The third looks at the supernatural, especially fairy lore, in Irish literature and shows it to be embedded in attempts to master and appropriate an often half-alien country by Ascendency writers.
The fascination with the beliefs 'of the natives' (so to speak) became the raw material that would eventually be used in Yeats' literary reworking of romantic nationalism in new times.
The total picture is one of great complexity where theoretical 'a priori' approaches by eager academics often collapse before the evidence. Foster is nothing if not filled with sound common sense and judgement.
Perhaps it was always logical in any case that Protestants and converts from Catholicism would play a dynamic role in the creation of a national myth in its early stages since that is where the education first lay - in the Ascendancy.
A Catholic middle class is emergent in the nineteenth century but its first instinct is to do well within the Empire and alongside the Ascendancy.

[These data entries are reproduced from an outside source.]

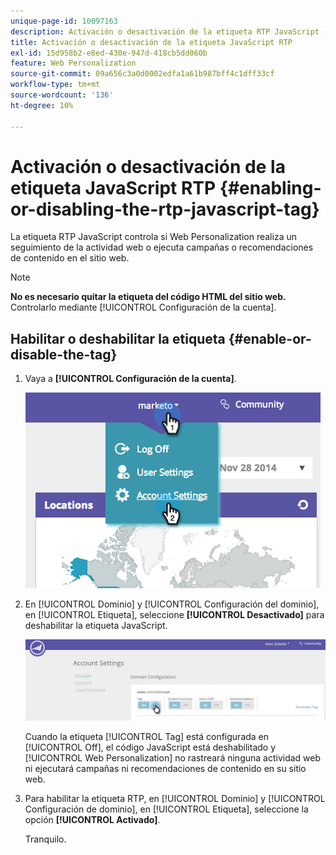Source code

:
 ```yaml
---
unique-page-id: 10097163
description: Activación o desactivación de la etiqueta RTP JavaScript - Documentos de Marketo - Documentación del producto
title: Activación o desactivación de la etiqueta JavaScript RTP
exl-id: 15d958b2-e8ed-430e-947d-418cb5dd060b
feature: Web Personalization
source-git-commit: 09a656c3a0d0002edfa1a61b987bff4c1dff33cf
workflow-type: tm+mt
source-wordcount: '136'
ht-degree: 10%

---
```


# Activación o desactivación de la etiqueta JavaScript RTP {#enabling-or-disabling-the-rtp-javascript-tag}

La etiqueta RTP JavaScript controla si Web Personalization realiza un seguimiento de la actividad web o ejecuta campañas o recomendaciones de contenido en el sitio web.

>[!NOTE]
>
>**No es necesario quitar la etiqueta del código HTML del sitio web.** Controlarlo mediante [!UICONTROL Configuración de la cuenta].

## Habilitar o deshabilitar la etiqueta {#enable-or-disable-the-tag}

1. Vaya a **[!UICONTROL Configuración de la cuenta]**.

   ![](assets/image2014-12-1-23-3a3-3a12.png)

1. En [!UICONTROL Dominio] y [!UICONTROL Configuración del dominio], en [!UICONTROL Etiqueta], seleccione **[!UICONTROL Desactivado]** para deshabilitar la etiqueta JavaScript.

   ![](assets/account-settings-domain-tag.jpg)

   Cuando la etiqueta [!UICONTROL Tag] está configurada en [!UICONTROL Off], el código JavaScript está deshabilitado y [!UICONTROL Web Personalization] no rastreará ninguna actividad web ni ejecutará campañas ni recomendaciones de contenido en su sitio web.

1. Para habilitar la etiqueta RTP, en [!UICONTROL Dominio] y [!UICONTROL Configuración de dominio], en [!UICONTROL Etiqueta], seleccione la opción **[!UICONTROL Activado]**.

   Tranquilo.
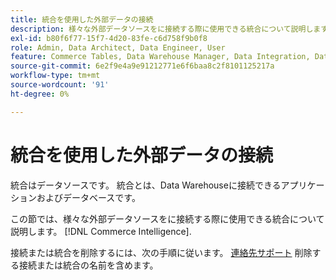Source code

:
 ```yaml
---
title: 統合を使用した外部データの接続
description: 様々な外部データソースをに接続する際に使用できる統合について説明します。 [!DNL Commerce Intelligence].
exl-id: b80f6f77-15f7-4d20-83fe-c6d758f9b0f8
role: Admin, Data Architect, Data Engineer, User
feature: Commerce Tables, Data Warehouse Manager, Data Integration, Data Import/Export
source-git-commit: 6e2f9e4a9e91212771e6f6baa8c2f8101125217a
workflow-type: tm+mt
source-wordcount: '91'
ht-degree: 0%

---
```


# 統合を使用した外部データの接続

統合はデータソースです。 統合とは、Data Warehouseに接続できるアプリケーションおよびデータベースです。

この節では、様々な外部データソースをに接続する際に使用できる統合について説明します。 [!DNL Commerce Intelligence].

接続または統合を削除するには、次の手順に従います。 [連絡先サポート](https://experienceleague.adobe.com/docs/commerce-knowledge-base/kb/troubleshooting/miscellaneous/mbi-service-policies.html) 削除する接続または統合の名前を含めます。
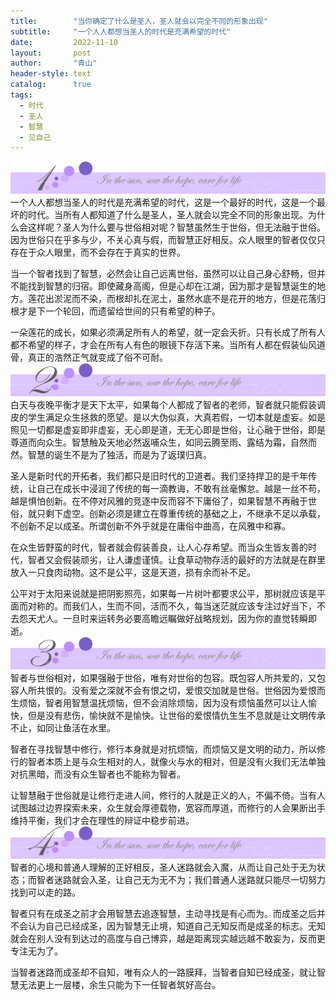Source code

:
 ```yaml
---
title:        "当你确定了什么是圣人，圣人就会以完全不同的形象出现"
subtitle:     "一个人人都想当圣人的时代是充满希望的时代"
date:         2022-11-10
layout:       post
author:       "青山"
header-style: text
catalog:      true
tags:
  - 时代
  - 圣人
  - 智慧
  - 见自己
---
```


![](/img/cut/01.jpg)
一个人人都想当圣人的时代是充满希望的时代，这是一个最好的时代，这是一个最坏的时代。当所有人都知道了什么是圣人，圣人就会以完全不同的形象出现。为什么会这样呢？圣人为什么要与世俗相对呢？智慧虽然生于世俗，但无法融于世俗。因为世俗只在乎多与少，不关心真与假，而智慧正好相反。众人眼里的智者仅仅只存在于众人眼里，而不会存在于真实的世界。

当一个智者找到了智慧，必然会让自己远离世俗，虽然可以让自己身心舒畅，但并不能找到智慧的归宿。即使藏身高阁，但是心却在江湖，因为那才是智慧诞生的地方。莲花出淤泥而不染，而根却扎在泥土，虽然水底不是花开的地方，但是花落归根才是下一个轮回，而遗留给世间的只有希望的种子。

一朵莲花的成长，如果必须满足所有人的希望，就一定会夭折。只有长成了所有人都不希望的样子，才会在所有人有色的眼镜下存活下来。当所有人都在假装仙风道骨，真正的浩然正气就变成了俗不可耐。
![](/img/cut/02.jpg)
白天与夜晚平衡才是天下太平，如果每个人都成了智者的老师，智者就只能假装调皮的学生满足众生拯救的愿望。是以大伪似真，大真若假，一切本就是虚妄。如是照见一切都是虚妄即非虚妄，无心即是道，无无心即是世俗，让心融于世俗，即是尊道而向众生。智慧触及天地必然返哺众生，如同云腾至雨、露结为霜，自然而然。智慧的诞生不是为了独活，而是为了返璞归真。

圣人是新时代的开拓者，我们都只是旧时代的卫道者。我们坚持捍卫的是千年传统，让自己在成长中浸润了传统的每一滴教诲，不敢有丝毫懈怠。越是一丝不苟，越是惧怕创新。在不停对风雅的竞逐中反而容不下庸俗了，如果智慧不再融于世俗，就只剩下虚空。创新必须是建立在尊重传统的基础之上，不继承不足以承载，不创新不足以成圣。所谓创新不外乎就是在庸俗中曲高，在风雅中和寡。

在众生皆野蛮的时代，智者就会假装善良，让人心存希望。而当众生皆友善的时代，智者又会假装顽劣，让人谦虚谨慎。让食草动物存活的最好的方法就是在群里放入一只食肉动物。这不是公平，这是天道，损有余而补不足。

公平对于太阳来说就是把阴影照亮，如果每一片树叶都要求公平，那树就应该是平面而对称的。而我们人，生而不同，活而不久，每当迷茫就应该专注过好当下，不去怨天尤人。一旦时来运转务必要高瞻远瞩做好战略规划，因为你的直觉转瞬即逝。
![](/img/cut/03.jpg)
智者与世俗相对，如果强融于世俗，唯有对世俗的包容。既包容人所共爱的，又包容人所共恨的。没有爱之深就不会有恨之切，爱恨交加就是世俗。世俗因为爱恨而生烦恼，智者用智慧温抚烦恼，但不会消除烦恼，因为没有烦恼虽然可以让人愉快，但是没有悲伤，愉快就不是愉快。让世俗的爱恨情仇生生不息就是让文明传承不止，如同让鱼活在水里。

智者在寻找智慧中修行，修行本身就是对抗烦恼，而烦恼又是文明的动力，所以修行的智者本质上是与众生相对的人，就像火与水的相对，但是没有火我们无法单独对抗黑暗，而没有众生智者也不能称为智者。

让智慧融于世俗就是让修行走进人间，修行的人就是正义的人，不偏不倚。当有人试图越过边界探索未来，众生就会厚德载物，宽容而厚道，而修行的人会果断出手维持平衡，我们才会在理性的辩证中稳步前进。
![](/img/cut/04.jpg)
智者的心境和普通人理解的正好相反，圣人迷路就会入魔，从而让自己处于无为状态；而智者迷路就会入圣，让自己无为无不为；我们普通人迷路就只能尽一切努力找到可以走的路。

智者只有在成圣之前才会用智慧去追逐智慧，主动寻找是有心而为。而成圣之后并不会认为自己已经成圣，因为智慧无止境，知道自己无知反而是成圣的标志。无知就会在别人没有到达过的高度与自己博弈，越是距离现实越远越不敢妄为，反而更专注无为了。

当智者迷路而成圣却不自知，唯有众人的一路膜拜，当智者自知已经成圣，就让智慧无法更上一层楼，余生只能为下一任智者筑好高台。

Literature tends to be a middle class game.
Foster gives us enough evidence here to see that it was not inconceivable in theory that an intellectual approach, from within its own elite, might have been developed that would have had Ireland follow a trajectory similar to that of Scotland.
However such an intellectual alternative history would always have been hard going in the long run on simple socio-economic facts and cultural differences as well as the fearful colonial instincts of London (who seem to have managed to got wrong everything they could possibly get wrong from the Famine onwards).
Revisionism can only go so far because history is not only the history that says that things might have been different but also that they were not. Turns into alternative universes were not taken and we need to respect that there were reasons for this.
The utter nonsense of late radicalised Irish romantic nationalism neither came from a vacuum (as Foster demonstrates brilliantly) but nor did it operate in a vacuum. Late British Imperialism ideologically called into being its opposite.
Famine, diaspora, resentment, land wars, brutalities, the sense of sectarian injustice mingling with class war - these were all situations requiring an ideological tool for the mobilisation of power once a few men decided that there was an injustice to be fought (and there was).
Perhaps, we might see late Irish nationalism as, structurally, a form of Celtic Baathism before its time, to which Yeats was to contribute regardless of his own sophistication and cosmopolitanism just because he was 'to hand' as the creative genius for the moment.
I am sure of the Current 'meaning' of the revisionist school as a political necessity in a time of European projects and the emergence of the peace and reconciliation industry, but the truth of its analyses of the past should not hide other truths that may be less convenient.
Foster has given us an excellent short guide to the history of Irish nationalist ideology before it became fully radicalised. The book is well illustrated throughout with excellent resources at the back for further study. Recommended.
Interesting. It's a brief account of the place of Yeats in a wider Irish literary tradition. It's well done but an odd book that sits uneasily between being a scholastic study and a collection of general essays. Worthwhile.